[Collection entries]
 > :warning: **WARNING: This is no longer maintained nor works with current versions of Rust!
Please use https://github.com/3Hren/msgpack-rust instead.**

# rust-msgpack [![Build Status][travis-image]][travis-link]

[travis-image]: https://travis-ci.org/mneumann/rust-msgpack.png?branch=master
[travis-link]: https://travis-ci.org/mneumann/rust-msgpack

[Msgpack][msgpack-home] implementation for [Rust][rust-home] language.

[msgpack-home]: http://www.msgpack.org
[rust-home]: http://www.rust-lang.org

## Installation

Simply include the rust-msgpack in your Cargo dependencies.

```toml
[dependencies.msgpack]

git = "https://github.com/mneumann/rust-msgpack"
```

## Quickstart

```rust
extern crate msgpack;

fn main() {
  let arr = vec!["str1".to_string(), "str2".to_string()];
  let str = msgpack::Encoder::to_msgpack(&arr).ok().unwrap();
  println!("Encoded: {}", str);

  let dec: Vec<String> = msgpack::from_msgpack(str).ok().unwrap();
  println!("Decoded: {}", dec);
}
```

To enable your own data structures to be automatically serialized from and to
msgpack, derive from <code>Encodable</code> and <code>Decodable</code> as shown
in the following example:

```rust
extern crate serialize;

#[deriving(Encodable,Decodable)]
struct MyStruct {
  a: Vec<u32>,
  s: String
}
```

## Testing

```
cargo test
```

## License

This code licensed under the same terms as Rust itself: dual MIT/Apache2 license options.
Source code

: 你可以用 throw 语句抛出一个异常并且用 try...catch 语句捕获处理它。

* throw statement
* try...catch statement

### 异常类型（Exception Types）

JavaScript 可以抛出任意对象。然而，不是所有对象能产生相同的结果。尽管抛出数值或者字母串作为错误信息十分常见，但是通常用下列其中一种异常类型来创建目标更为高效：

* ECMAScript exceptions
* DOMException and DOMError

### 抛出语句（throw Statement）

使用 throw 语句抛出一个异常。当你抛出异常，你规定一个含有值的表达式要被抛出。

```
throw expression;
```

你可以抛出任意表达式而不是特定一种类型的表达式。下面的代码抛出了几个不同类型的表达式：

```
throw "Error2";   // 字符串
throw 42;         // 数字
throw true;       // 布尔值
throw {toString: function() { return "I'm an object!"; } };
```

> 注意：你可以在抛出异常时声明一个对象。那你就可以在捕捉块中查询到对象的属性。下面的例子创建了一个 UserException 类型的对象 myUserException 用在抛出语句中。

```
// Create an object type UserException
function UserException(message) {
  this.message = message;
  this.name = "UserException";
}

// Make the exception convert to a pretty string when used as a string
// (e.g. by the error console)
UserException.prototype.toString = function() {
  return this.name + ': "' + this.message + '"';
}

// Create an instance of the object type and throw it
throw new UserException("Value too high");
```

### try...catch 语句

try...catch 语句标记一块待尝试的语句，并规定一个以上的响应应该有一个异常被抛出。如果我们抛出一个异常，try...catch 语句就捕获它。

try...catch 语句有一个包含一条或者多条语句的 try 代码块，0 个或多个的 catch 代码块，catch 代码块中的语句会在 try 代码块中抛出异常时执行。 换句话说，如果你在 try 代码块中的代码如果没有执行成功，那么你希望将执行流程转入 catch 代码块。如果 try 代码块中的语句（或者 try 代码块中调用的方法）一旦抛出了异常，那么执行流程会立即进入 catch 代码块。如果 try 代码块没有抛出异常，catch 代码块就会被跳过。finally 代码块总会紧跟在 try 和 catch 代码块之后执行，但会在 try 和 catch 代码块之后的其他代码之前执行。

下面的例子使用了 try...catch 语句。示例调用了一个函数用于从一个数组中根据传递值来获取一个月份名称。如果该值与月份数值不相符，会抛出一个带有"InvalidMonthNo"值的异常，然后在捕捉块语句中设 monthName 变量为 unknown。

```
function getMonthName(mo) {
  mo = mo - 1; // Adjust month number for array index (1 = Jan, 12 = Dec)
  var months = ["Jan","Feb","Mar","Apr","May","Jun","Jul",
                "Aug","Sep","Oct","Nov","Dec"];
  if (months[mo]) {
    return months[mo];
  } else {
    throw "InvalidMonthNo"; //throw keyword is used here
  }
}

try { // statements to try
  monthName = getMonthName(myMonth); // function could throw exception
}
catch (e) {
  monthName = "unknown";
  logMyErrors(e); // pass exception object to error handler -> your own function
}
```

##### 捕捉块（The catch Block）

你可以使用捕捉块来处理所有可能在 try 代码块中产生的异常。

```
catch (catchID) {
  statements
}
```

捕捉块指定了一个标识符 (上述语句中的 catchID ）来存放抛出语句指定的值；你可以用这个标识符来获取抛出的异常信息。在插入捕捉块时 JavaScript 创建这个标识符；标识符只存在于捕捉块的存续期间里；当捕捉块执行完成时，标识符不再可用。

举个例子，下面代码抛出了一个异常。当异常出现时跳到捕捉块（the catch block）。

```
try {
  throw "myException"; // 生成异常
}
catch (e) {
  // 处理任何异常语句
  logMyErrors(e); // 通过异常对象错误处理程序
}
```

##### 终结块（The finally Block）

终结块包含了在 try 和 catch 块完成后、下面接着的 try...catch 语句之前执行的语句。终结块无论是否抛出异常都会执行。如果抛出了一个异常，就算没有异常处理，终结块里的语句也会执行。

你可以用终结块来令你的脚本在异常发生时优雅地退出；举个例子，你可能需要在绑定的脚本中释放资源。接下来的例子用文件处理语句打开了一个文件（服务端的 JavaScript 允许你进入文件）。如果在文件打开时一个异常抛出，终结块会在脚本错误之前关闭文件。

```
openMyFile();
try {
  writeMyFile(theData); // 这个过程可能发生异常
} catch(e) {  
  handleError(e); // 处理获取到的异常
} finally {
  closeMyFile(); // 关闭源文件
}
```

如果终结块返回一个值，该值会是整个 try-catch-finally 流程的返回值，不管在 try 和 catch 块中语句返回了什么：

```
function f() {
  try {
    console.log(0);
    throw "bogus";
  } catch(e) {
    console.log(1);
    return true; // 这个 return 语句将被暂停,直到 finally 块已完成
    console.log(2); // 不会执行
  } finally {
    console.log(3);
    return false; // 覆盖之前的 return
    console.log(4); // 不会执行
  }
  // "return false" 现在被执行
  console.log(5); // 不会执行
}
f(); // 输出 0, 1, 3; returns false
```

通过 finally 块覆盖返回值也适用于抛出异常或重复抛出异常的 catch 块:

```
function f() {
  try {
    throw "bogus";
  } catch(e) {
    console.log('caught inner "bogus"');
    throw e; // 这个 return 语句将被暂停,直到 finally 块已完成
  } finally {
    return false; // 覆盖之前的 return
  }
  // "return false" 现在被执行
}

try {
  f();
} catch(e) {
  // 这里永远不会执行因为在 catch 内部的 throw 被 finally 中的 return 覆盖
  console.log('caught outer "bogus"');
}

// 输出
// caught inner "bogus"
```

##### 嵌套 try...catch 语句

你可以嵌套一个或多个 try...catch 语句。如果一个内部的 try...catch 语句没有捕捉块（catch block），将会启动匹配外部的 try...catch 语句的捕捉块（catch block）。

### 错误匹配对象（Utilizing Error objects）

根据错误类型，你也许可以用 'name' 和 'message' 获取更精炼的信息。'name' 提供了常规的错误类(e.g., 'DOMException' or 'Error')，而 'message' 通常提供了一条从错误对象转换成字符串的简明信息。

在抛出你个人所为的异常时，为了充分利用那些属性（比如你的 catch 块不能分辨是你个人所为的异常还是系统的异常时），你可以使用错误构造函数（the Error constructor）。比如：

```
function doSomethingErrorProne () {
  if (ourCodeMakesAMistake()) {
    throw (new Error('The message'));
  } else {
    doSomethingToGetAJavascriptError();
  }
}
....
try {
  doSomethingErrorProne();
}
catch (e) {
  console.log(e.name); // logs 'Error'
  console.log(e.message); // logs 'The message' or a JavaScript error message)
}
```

[Goal of the exercise]
Please write out every record shown above exactly as it reads.

[Completed task]
 > :warning: **WARNING: This is no longer maintained nor works with current versions of Rust!
Please use https://github.com/3Hren/msgpack-rust instead.**

# rust-msgpack [![Build Status][travis-image]][travis-link]

[travis-image]: https://travis-ci.org/mneumann/rust-msgpack.png?branch=master
[travis-link]: https://travis-ci.org/mneumann/rust-msgpack

[Msgpack][msgpack-home] implementation for [Rust][rust-home] language.

[msgpack-home]: http://www.msgpack.org
[rust-home]: http://www.rust-lang.org

## Installation

Simply include the rust-msgpack in your Cargo dependencies.

```toml
[dependencies.msgpack]

git = "https://github.com/mneumann/rust-msgpack"
```

## Quickstart

```rust
extern crate msgpack;

fn main() {
  let arr = vec!["str1".to_string(), "str2".to_string()];
  let str = msgpack::Encoder::to_msgpack(&arr).ok().unwrap();
  println!("Encoded: {}", str);

  let dec: Vec<String> = msgpack::from_msgpack(str).ok().unwrap();
  println!("Decoded: {}", dec);
}
```

To enable your own data structures to be automatically serialized from and to
msgpack, derive from <code>Encodable</code> and <code>Decodable</code> as shown
in the following example:

```rust
extern crate serialize;

#[deriving(Encodable,Decodable)]
struct MyStruct {
  a: Vec<u32>,
  s: String
}
```

## Testing

```
cargo test
```

## License

This code licensed under the same terms as Rust itself: dual MIT/Apache2 license options.
Source code

: 你可以用 throw 语句抛出一个异常并且用 try...catch 语句捕获处理它。

* throw statement
* try...catch statement

### 异常类型（Exception Types）

JavaScript 可以抛出任意对象。然而，不是所有对象能产生相同的结果。尽管抛出数值或者字母串作为错误信息十分常见，但是通常用下列其中一种异常类型来创建目标更为高效：

* ECMAScript exceptions
* DOMException and DOMError

### 抛出语句（throw Statement）

使用 throw 语句抛出一个异常。当你抛出异常，你规定一个含有值的表达式要被抛出。

```
throw expression;
```

你可以抛出任意表达式而不是特定一种类型的表达式。下面的代码抛出了几个不同类型的表达式：

```
throw "Error2";   // 字符串
throw 42;         // 数字
throw true;       // 布尔值
throw {toString: function() { return "I'm an object!"; } };
```

> 注意：你可以在抛出异常时声明一个对象。那你就可以在捕捉块中查询到对象的属性。下面的例子创建了一个 UserException 类型的对象 myUserException 用在抛出语句中。

```
// Create an object type UserException
function UserException(message) {
  this.message = message;
  this.name = "UserException";
}

// Make the exception convert to a pretty string when used as a string
// (e.g. by the error console)
UserException.prototype.toString = function() {
  return this.name + ': "' + this.message + '"';
}

// Create an instance of the object type and throw it
throw new UserException("Value too high");
```

### try...catch 语句

try...catch 语句标记一块待尝试的语句，并规定一个以上的响应应该有一个异常被抛出。如果我们抛出一个异常，try...catch 语句就捕获它。

try...catch 语句有一个包含一条或者多条语句的 try 代码块，0 个或多个的 catch 代码块，catch 代码块中的语句会在 try 代码块中抛出异常时执行。 换句话说，如果你在 try 代码块中的代码如果没有执行成功，那么你希望将执行流程转入 catch 代码块。如果 try 代码块中的语句（或者 try 代码块中调用的方法）一旦抛出了异常，那么执行流程会立即进入 catch 代码块。如果 try 代码块没有抛出异常，catch 代码块就会被跳过。finally 代码块总会紧跟在 try 和 catch 代码块之后执行，但会在 try 和 catch 代码块之后的其他代码之前执行。

下面的例子使用了 try...catch 语句。示例调用了一个函数用于从一个数组中根据传递值来获取一个月份名称。如果该值与月份数值不相符，会抛出一个带有"InvalidMonthNo"值的异常，然后在捕捉块语句中设 monthName 变量为 unknown。

```
function getMonthName(mo) {
  mo = mo - 1; // Adjust month number for array index (1 = Jan, 12 = Dec)
  var months = ["Jan","Feb","Mar","Apr","May","Jun","Jul",
                "Aug","Sep","Oct","Nov","Dec"];
  if (months[mo]) {
    return months[mo];
  } else {
    throw "InvalidMonthNo"; //throw keyword is used here
  }
}

try { // statements to try
  monthName = getMonthName(myMonth); // function could throw exception
}
catch (e) {
  monthName = "unknown";
  logMyErrors(e); // pass exception object to error handler -> your own function
}
```

##### 捕捉块（The catch Block）

你可以使用捕捉块来处理所有可能在 try 代码块中产生的异常。

```
catch (catchID) {
  statements
}
```

捕捉块指定了一个标识符 (上述语句中的 catchID ）来存放抛出语句指定的值；你可以用这个标识符来获取抛出的异常信息。在插入捕捉块时 JavaScript 创建这个标识符；标识符只存在于捕捉块的存续期间里；当捕捉块执行完成时，标识符不再可用。

举个例子，下面代码抛出了一个异常。当异常出现时跳到捕捉块（the catch block）。

```
try {
  throw "myException"; // 生成异常
}
catch (e) {
  // 处理任何异常语句
  logMyErrors(e); // 通过异常对象错误处理程序
}
```

##### 终结块（The finally Block）

终结块包含了在 try 和 catch 块完成后、下面接着的 try...catch 语句之前执行的语句。终结块无论是否抛出异常都会执行。如果抛出了一个异常，就算没有异常处理，终结块里的语句也会执行。

你可以用终结块来令你的脚本在异常发生时优雅地退出；举个例子，你可能需要在绑定的脚本中释放资源。接下来的例子用文件处理语句打开了一个文件（服务端的 JavaScript 允许你进入文件）。如果在文件打开时一个异常抛出，终结块会在脚本错误之前关闭文件。

```
openMyFile();
try {
  writeMyFile(theData); // 这个过程可能发生异常
} catch(e) {  
  handleError(e); // 处理获取到的异常
} finally {
  closeMyFile(); // 关闭源文件
}
```

如果终结块返回一个值，该值会是整个 try-catch-finally 流程的返回值，不管在 try 和 catch 块中语句返回了什么：

```
function f() {
  try {
    console.log(0);
    throw "bogus";
  } catch(e) {
    console.log(1);
    return true; // 这个 return 语句将被暂停,直到 finally 块已完成
    console.log(2); // 不会执行
  } finally {
    console.log(3);
    return false; // 覆盖之前的 return
    console.log(4); // 不会执行
  }
  // "return false" 现在被执行
  console.log(5); // 不会执行
}
f(); // 输出 0, 1, 3; returns false
```

通过 finally 块覆盖返回值也适用于抛出异常或重复抛出异常的 catch 块:

```
function f() {
  try {
    throw "bogus";
  } catch(e) {
    console.log('caught inner "bogus"');
    throw e; // 这个 return 语句将被暂停,直到 finally 块已完成
  } finally {
    return false; // 覆盖之前的 return
  }
  // "return false" 现在被执行
}

try {
  f();
} catch(e) {
  // 这里永远不会执行因为在 catch 内部的 throw 被 finally 中的 return 覆盖
  console.log('caught outer "bogus"');
}

// 输出
// caught inner "bogus"
```

##### 嵌套 try...catch 语句

你可以嵌套一个或多个 try...catch 语句。如果一个内部的 try...catch 语句没有捕捉块（catch block），将会启动匹配外部的 try...catch 语句的捕捉块（catch block）。

### 错误匹配对象（Utilizing Error objects）

根据错误类型，你也许可以用 'name' 和 'message' 获取更精炼的信息。'name' 提供了常规的错误类(e.g., 'DOMException' or 'Error')，而 'message' 通常提供了一条从错误对象转换成字符串的简明信息。

在抛出你个人所为的异常时，为了充分利用那些属性（比如你的 catch 块不能分辨是你个人所为的异常还是系统的异常时），你可以使用错误构造函数（the Error constructor）。比如：

```
function doSomethingErrorProne () {
  if (ourCodeMakesAMistake()) {
    throw (new Error('The message'));
  } else {
    doSomethingToGetAJavascriptError();
  }
}
....
try {
  doSomethingErrorProne();
}
catch (e) {
  console.log(e.name); // logs 'Error'
  console.log(e.message); // logs 'The message' or a JavaScript error message)
}
```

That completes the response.